Cultural Good of Croatia
- Official name: Synagogue (Croatian: Sinagoga)
- Type: Listed building
- Reference no.: Z-3382

= Koprivnica Synagogue =

Former synagogue in Koprivnica, Croatia

The Koprivnica Synagogue (Koprivnička sinagoga) is a former Reform Jewish synagogue, located in Koprivnica, Croatia. The congregation worshiped in the Ashkenazi rite. Completed in 1875 and used as a synagogue until World War II, the building has been used as the Krešimir Švarc Cultural Center, a cultural center, since 2013.

== History ==
In 1869, around a hundred Jews lived in Koprivnica. Although relatively small, the Jewish community of Koprivnica funded the construction of the Koprivnica Synagogue. The synagogue was designed by the architectural firm Hönigsberg & Deutsch and built in 1875, along with a Jewish school. The location of the synagogue, in the heart of Koprivnica, was a prestigious choice at the time. In 1937, the synagogue was thoroughly remodeled by architect Slavko Löwy.

During World War II, the synagogue was destroyed and used as a prison. The organ and some other items from the synagogue were saved and are now preserved at the Koprivnica Museum. The Jewish community of Koprivnica was devastated during the war, with most of its members perishing in the Holocaust. The last rabbi of Koprivnica's Jewish community was Izrael Kohn who was taken to the Gospić concentration camp in the night between July 23 and July 24, 1941 and eventually died in Jasenovac.

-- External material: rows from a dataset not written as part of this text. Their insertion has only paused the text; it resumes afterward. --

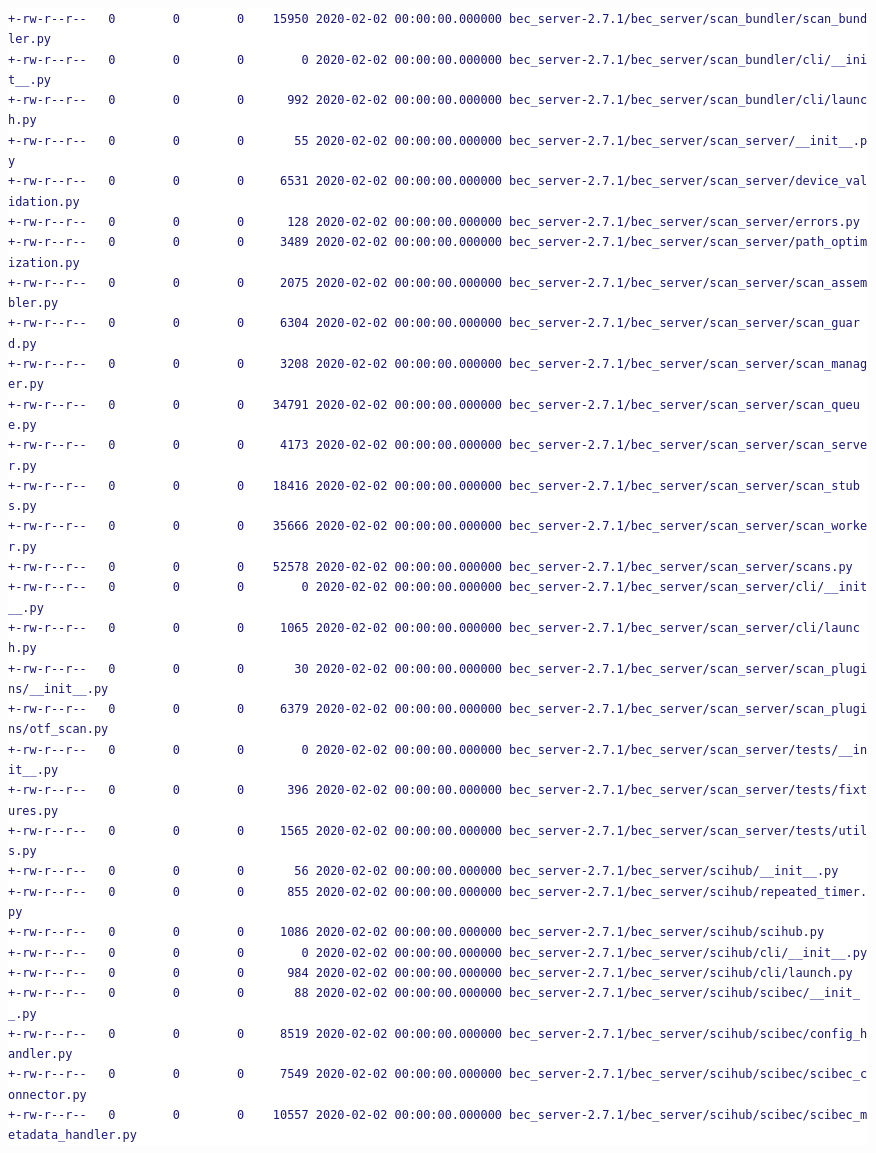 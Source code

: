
 ```diff
+-rw-r--r--   0        0        0    15950 2020-02-02 00:00:00.000000 bec_server-2.7.1/bec_server/scan_bundler/scan_bundler.py
+-rw-r--r--   0        0        0        0 2020-02-02 00:00:00.000000 bec_server-2.7.1/bec_server/scan_bundler/cli/__init__.py
+-rw-r--r--   0        0        0      992 2020-02-02 00:00:00.000000 bec_server-2.7.1/bec_server/scan_bundler/cli/launch.py
+-rw-r--r--   0        0        0       55 2020-02-02 00:00:00.000000 bec_server-2.7.1/bec_server/scan_server/__init__.py
+-rw-r--r--   0        0        0     6531 2020-02-02 00:00:00.000000 bec_server-2.7.1/bec_server/scan_server/device_validation.py
+-rw-r--r--   0        0        0      128 2020-02-02 00:00:00.000000 bec_server-2.7.1/bec_server/scan_server/errors.py
+-rw-r--r--   0        0        0     3489 2020-02-02 00:00:00.000000 bec_server-2.7.1/bec_server/scan_server/path_optimization.py
+-rw-r--r--   0        0        0     2075 2020-02-02 00:00:00.000000 bec_server-2.7.1/bec_server/scan_server/scan_assembler.py
+-rw-r--r--   0        0        0     6304 2020-02-02 00:00:00.000000 bec_server-2.7.1/bec_server/scan_server/scan_guard.py
+-rw-r--r--   0        0        0     3208 2020-02-02 00:00:00.000000 bec_server-2.7.1/bec_server/scan_server/scan_manager.py
+-rw-r--r--   0        0        0    34791 2020-02-02 00:00:00.000000 bec_server-2.7.1/bec_server/scan_server/scan_queue.py
+-rw-r--r--   0        0        0     4173 2020-02-02 00:00:00.000000 bec_server-2.7.1/bec_server/scan_server/scan_server.py
+-rw-r--r--   0        0        0    18416 2020-02-02 00:00:00.000000 bec_server-2.7.1/bec_server/scan_server/scan_stubs.py
+-rw-r--r--   0        0        0    35666 2020-02-02 00:00:00.000000 bec_server-2.7.1/bec_server/scan_server/scan_worker.py
+-rw-r--r--   0        0        0    52578 2020-02-02 00:00:00.000000 bec_server-2.7.1/bec_server/scan_server/scans.py
+-rw-r--r--   0        0        0        0 2020-02-02 00:00:00.000000 bec_server-2.7.1/bec_server/scan_server/cli/__init__.py
+-rw-r--r--   0        0        0     1065 2020-02-02 00:00:00.000000 bec_server-2.7.1/bec_server/scan_server/cli/launch.py
+-rw-r--r--   0        0        0       30 2020-02-02 00:00:00.000000 bec_server-2.7.1/bec_server/scan_server/scan_plugins/__init__.py
+-rw-r--r--   0        0        0     6379 2020-02-02 00:00:00.000000 bec_server-2.7.1/bec_server/scan_server/scan_plugins/otf_scan.py
+-rw-r--r--   0        0        0        0 2020-02-02 00:00:00.000000 bec_server-2.7.1/bec_server/scan_server/tests/__init__.py
+-rw-r--r--   0        0        0      396 2020-02-02 00:00:00.000000 bec_server-2.7.1/bec_server/scan_server/tests/fixtures.py
+-rw-r--r--   0        0        0     1565 2020-02-02 00:00:00.000000 bec_server-2.7.1/bec_server/scan_server/tests/utils.py
+-rw-r--r--   0        0        0       56 2020-02-02 00:00:00.000000 bec_server-2.7.1/bec_server/scihub/__init__.py
+-rw-r--r--   0        0        0      855 2020-02-02 00:00:00.000000 bec_server-2.7.1/bec_server/scihub/repeated_timer.py
+-rw-r--r--   0        0        0     1086 2020-02-02 00:00:00.000000 bec_server-2.7.1/bec_server/scihub/scihub.py
+-rw-r--r--   0        0        0        0 2020-02-02 00:00:00.000000 bec_server-2.7.1/bec_server/scihub/cli/__init__.py
+-rw-r--r--   0        0        0      984 2020-02-02 00:00:00.000000 bec_server-2.7.1/bec_server/scihub/cli/launch.py
+-rw-r--r--   0        0        0       88 2020-02-02 00:00:00.000000 bec_server-2.7.1/bec_server/scihub/scibec/__init__.py
+-rw-r--r--   0        0        0     8519 2020-02-02 00:00:00.000000 bec_server-2.7.1/bec_server/scihub/scibec/config_handler.py
+-rw-r--r--   0        0        0     7549 2020-02-02 00:00:00.000000 bec_server-2.7.1/bec_server/scihub/scibec/scibec_connector.py
+-rw-r--r--   0        0        0    10557 2020-02-02 00:00:00.000000 bec_server-2.7.1/bec_server/scihub/scibec/scibec_metadata_handler.py
```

The Koprivnica Synagogue is one of the few synagogues in Croatia to survive the war. After the war, under the communist regime of SFR Yugoslavia, the synagogue was used as a tailoring factory and warehouse. Presently, a small Jewish community exists in Koprivnica.

In 2011, restoration of the Koprivnica Synagogue began and it was listed as a cultural monument. Further restoration of the building was announced in late 2023.